Your objective
Among the entries below, extract exactly the lines that run from the one with "- Page 3 - Login portlet" through the one with "- Page 6 - Custom", both ends included.

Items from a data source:
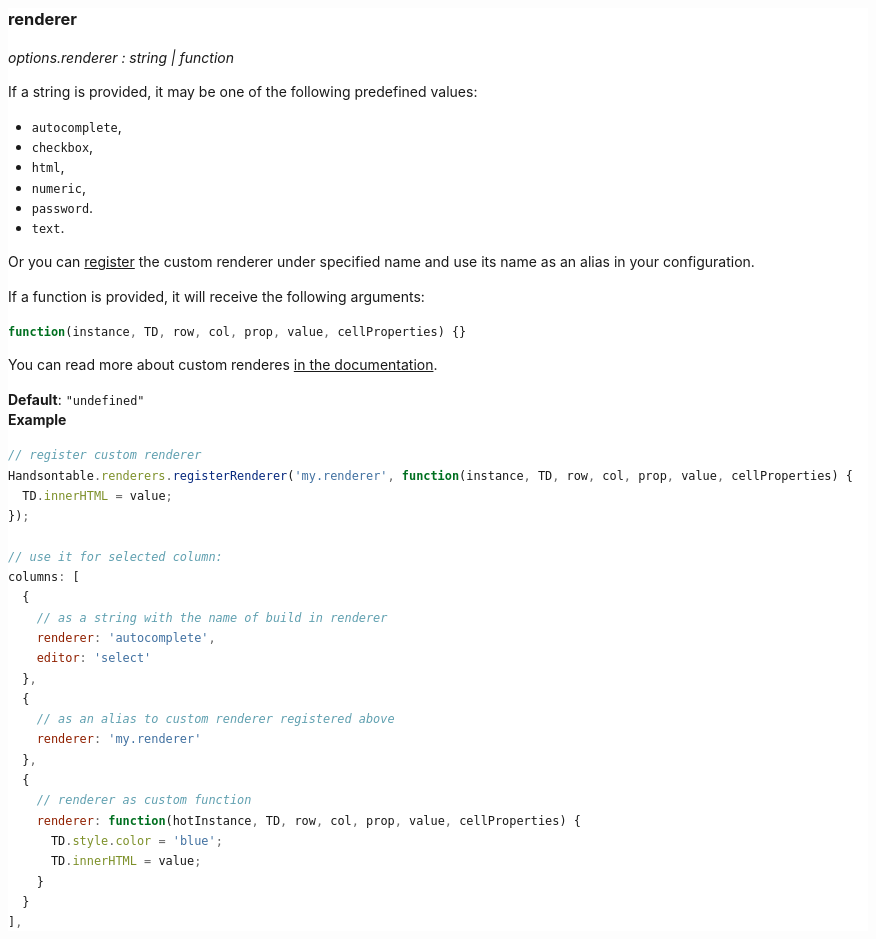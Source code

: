 
### renderer

_options.renderer : string | function_

If a string is provided, it may be one of the following predefined values:
* `autocomplete`,
* `checkbox`,
* `html`,
* `numeric`,
* `password`.
* `text`.

Or you can [register](https://docs.handsontable.com/demo-custom-renderers.html) the custom renderer under specified name and use its name as an alias in your
configuration.

If a function is provided, it will receive the following arguments:
```js
function(instance, TD, row, col, prop, value, cellProperties) {}
```

You can read more about custom renderes [in the documentation](https://docs.handsontable.com/demo-custom-renderers.html).

**Default**: <code>&quot;undefined&quot;</code>  
**Example**  
```js
// register custom renderer
Handsontable.renderers.registerRenderer('my.renderer', function(instance, TD, row, col, prop, value, cellProperties) {
  TD.innerHTML = value;
});

// use it for selected column:
columns: [
  {
    // as a string with the name of build in renderer
    renderer: 'autocomplete',
    editor: 'select'
  },
  {
    // as an alias to custom renderer registered above
    renderer: 'my.renderer'
  },
  {
    // renderer as custom function
    renderer: function(hotInstance, TD, row, col, prop, value, cellProperties) {
      TD.style.color = 'blue';
      TD.innerHTML = value;
    }
  }
],
```
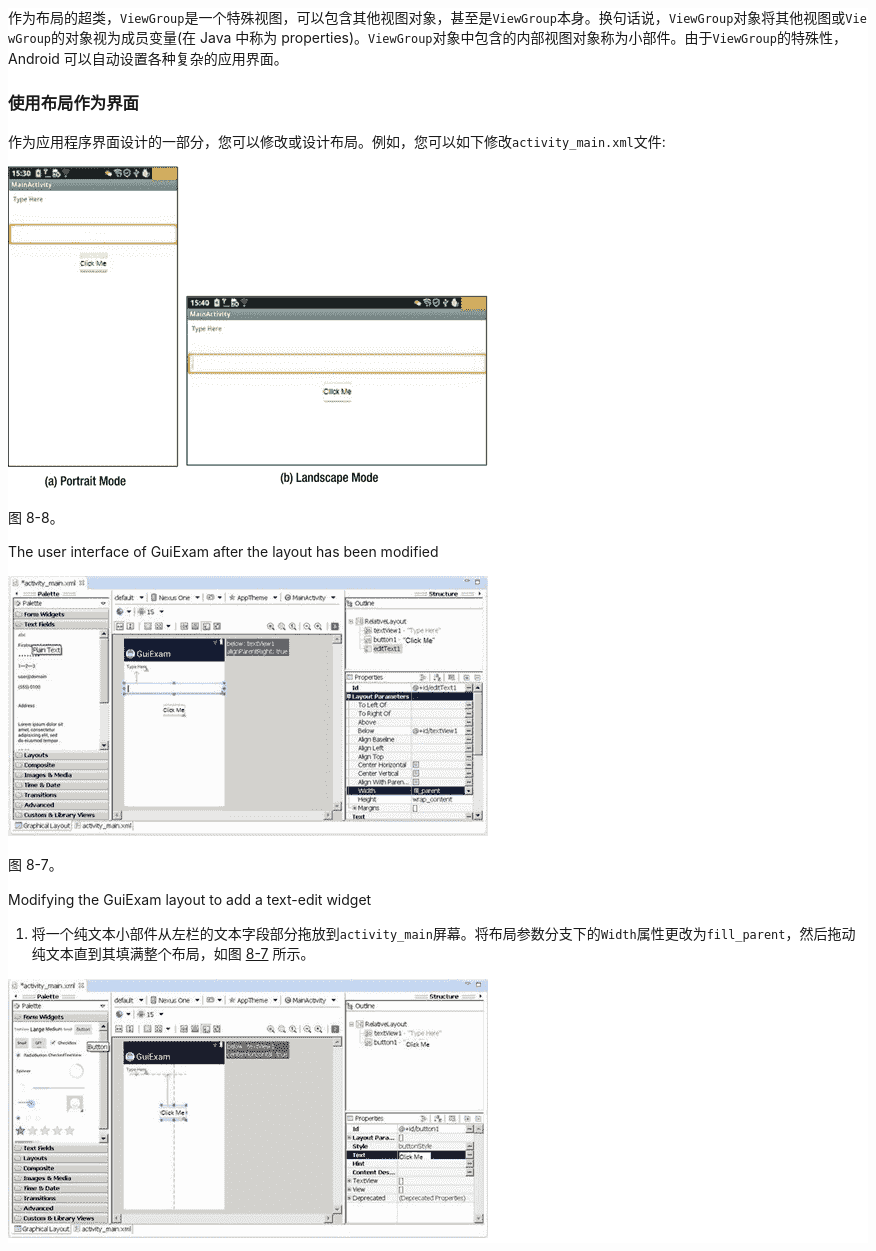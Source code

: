 作为布局的超类，`ViewGroup`是一个特殊视图，可以包含其他视图对象，甚至是`ViewGroup`本身。换句话说，`ViewGroup`对象将其他视图或`ViewGroup`的对象视为成员变量(在 Java 中称为 properties)。`ViewGroup`对象中包含的内部视图对象称为小部件。由于`ViewGroup`的特殊性，Android 可以自动设置各种复杂的应用界面。

### 使用布局作为界面

作为应用程序界面设计的一部分，您可以修改或设计布局。例如，您可以如下修改`activity_main.xml`文件:

![A978-1-4842-0100-8_8_Fig8_HTML.jpg](img/Image00166.jpg)

图 8-8。

The user interface of GuiExam after the layout has been modified

![A978-1-4842-0100-8_8_Fig7_HTML.jpg](img/Image00165.jpg)

图 8-7。

Modifying the GuiExam layout to add a text-edit widget

1.  将一个纯文本小部件从左栏的文本字段部分拖放到`activity_main`屏幕。将布局参数分支下的`Width`属性更改为`fill_parent`，然后拖动纯文本直到其填满整个布局，如图 [8-7](#Fig7) 所示。

![A978-1-4842-0100-8_8_Fig6_HTML.jpg](img/Image00164.jpg)
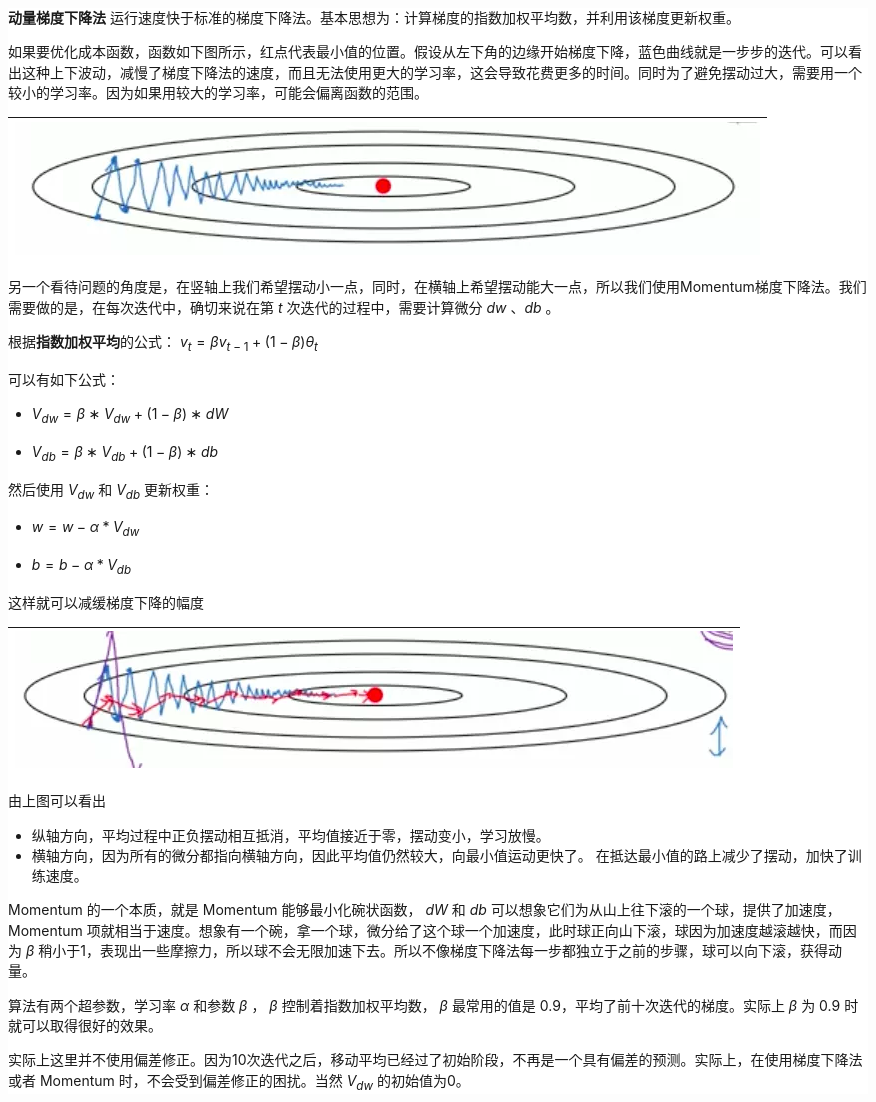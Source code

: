 **动量梯度下降法** 运行速度快于标准的梯度下降法。基本思想为：计算梯度的指数加权平均数，并利用该梯度更新权重。

如果要优化成本函数，函数如下图所示，红点代表最小值的位置。假设从左下角的边缘开始梯度下降，蓝色曲线就是一步步的迭代。可以看出这种上下波动，减慢了梯度下降法的速度，而且无法使用更大的学习率，这会导致花费更多的时间。同时为了避免摆动过大，需要用一个较小的学习率。因为如果用较大的学习率，可能会偏离函数的范围。

| ![image](2.4-1%20动量梯度下降之成本函数形状.png) |
|----|

另一个看待问题的角度是，在竖轴上我们希望摆动小一点，同时，在横轴上希望摆动能大一点，所以我们使用Momentum梯度下降法。我们需要做的是，在每次迭代中，确切来说在第 $t$ 次迭代的过程中，需要计算微分 $dw$ 、$db$ 。

根据**指数加权平均**的公式： $v_t=βv_{t-1}+(1-β)θ_t$

可以有如下公式：

* $V_{dw}=β∗V_{dw}+(1−β)∗dW$

* $V_{db}=β∗V_{db}+(1−β)∗db$

然后使用 $V_{dw}$ 和 $V_{db}$ 更新权重：

* $w=w-\alpha*V_{dw}​$

* $b=b-\alpha*V_{db}$

这样就可以减缓梯度下降的幅度

| ![image](2.4-2%20动量梯度下降之优化后成本函数图.png) |
|----|

由上图可以看出

* 纵轴方向，平均过程中正负摆动相互抵消，平均值接近于零，摆动变小，学习放慢。
* 横轴方向，因为所有的微分都指向横轴方向，因此平均值仍然较大，向最小值运动更快了。
在抵达最小值的路上减少了摆动，加快了训练速度。

Momentum 的一个本质，就是 Momentum 能够最小化碗状函数， $dW$ 和 $db$ 可以想象它们为从山上往下滚的一个球，提供了加速度，Momentum 项就相当于速度。想象有一个碗，拿一个球，微分给了这个球一个加速度，此时球正向山下滚，球因为加速度越滚越快，而因为 $\beta$ 稍小于1，表现出一些摩擦力，所以球不会无限加速下去。所以不像梯度下降法每一步都独立于之前的步骤，球可以向下滚，获得动量。

算法有两个超参数，学习率 $\alpha$ 和参数 $β$ ， $β$ 控制着指数加权平均数， $β$ 最常用的值是 0.9，平均了前十次迭代的梯度。实际上 $β$ 为 0.9 时就可以取得很好的效果。

实际上这里并不使用偏差修正。因为10次迭代之后，移动平均已经过了初始阶段，不再是一个具有偏差的预测。实际上，在使用梯度下降法或者 Momentum 时，不会受到偏差修正的困扰。当然 $V_{dw}$ 的初始值为0。
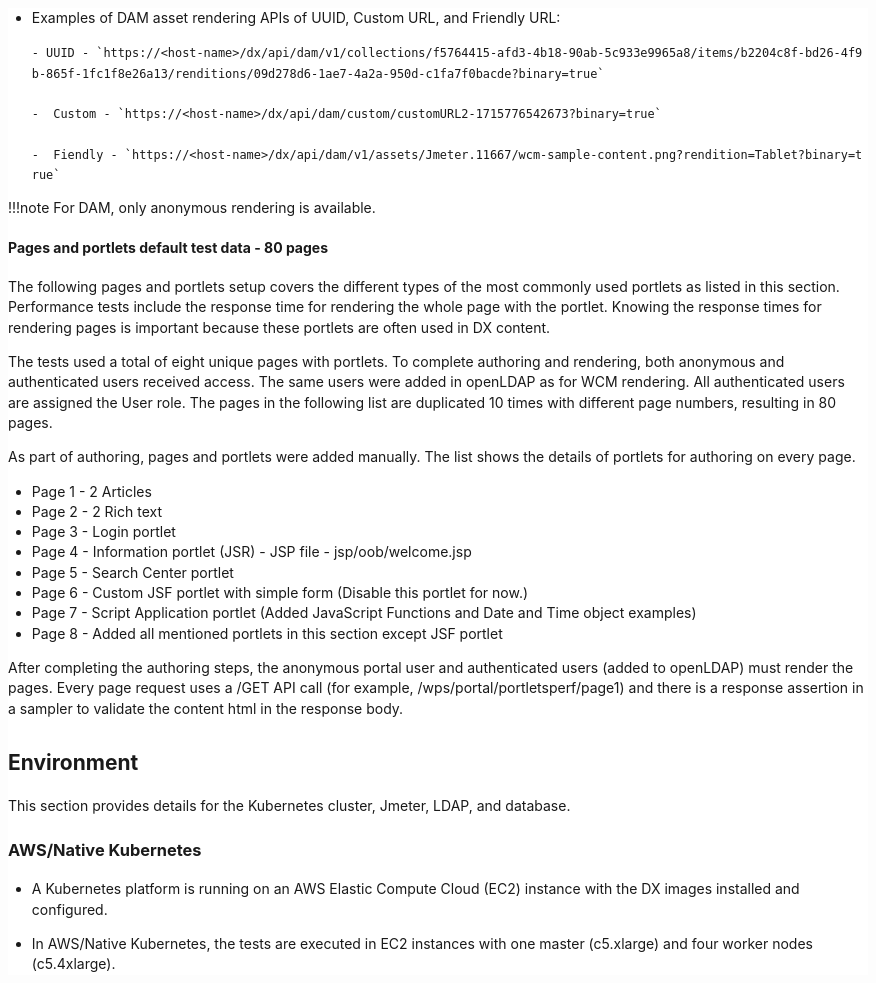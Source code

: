 - Examples of DAM asset rendering APIs of UUID, Custom URL, and Friendly URL:

      - UUID - `https://<host-name>/dx/api/dam/v1/collections/f5764415-afd3-4b18-90ab-5c933e9965a8/items/b2204c8f-bd26-4f9b-865f-1fc1f8e26a13/renditions/09d278d6-1ae7-4a2a-950d-c1fa7f0bacde?binary=true`

      -  Custom - `https://<host-name>/dx/api/dam/custom/customURL2-1715776542673?binary=true`

      -  Fiendly - `https://<host-name>/dx/api/dam/v1/assets/Jmeter.11667/wcm-sample-content.png?rendition=Tablet?binary=true`

!!!note
      For DAM, only anonymous rendering is available.

#### Pages and portlets default test data - 80 pages

The following pages and portlets setup covers the different types of the most commonly used portlets as listed in this section. Performance tests include the response time for rendering the whole page with the portlet. Knowing the response times for rendering pages is important because these portlets are often used in DX content.

The tests used a total of eight unique pages with portlets. To complete authoring and rendering, both anonymous and authenticated users received access. The same users were added in openLDAP as for WCM rendering. All authenticated users are assigned the User role. The pages in the following list are duplicated 10 times with different page numbers, resulting in 80 pages.

As part of authoring, pages and portlets were added manually. The list shows the details of portlets for authoring on every page.

- Page 1 - 2 Articles
- Page 2 - 2 Rich text
- Page 3 - Login portlet
- Page 4 - Information portlet (JSR) - JSP file -  jsp/oob/welcome.jsp 
- Page 5 - Search Center portlet
- Page 6 - Custom JSF portlet with simple form (Disable this portlet for now.)
- Page 7 - Script Application portlet (Added JavaScript Functions and Date and Time object examples)
- Page 8 - Added all mentioned portlets in this section except JSF portlet


After completing the authoring steps, the anonymous portal user and authenticated users (added to openLDAP) must render the pages. Every page request uses a /GET API call (for example, /wps/portal/portletsperf/page1) and there is a response assertion in a sampler to validate the content html in the response body.


## Environment

This section provides details for the Kubernetes cluster, Jmeter, LDAP, and database.

### AWS/Native Kubernetes

- A Kubernetes platform is running on an AWS Elastic Compute Cloud (EC2) instance with the DX images installed and configured. 

- In AWS/Native Kubernetes, the tests are executed in EC2 instances with one master (c5.xlarge) and four worker nodes (c5.4xlarge).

Solution
- Page 3 - Login portlet
- Page 4 - Information portlet (JSR) - JSP file -  jsp/oob/welcome.jsp 
- Page 5 - Search Center portlet
- Page 6 - Custom JSF portlet with simple form (Disable this portlet for now.)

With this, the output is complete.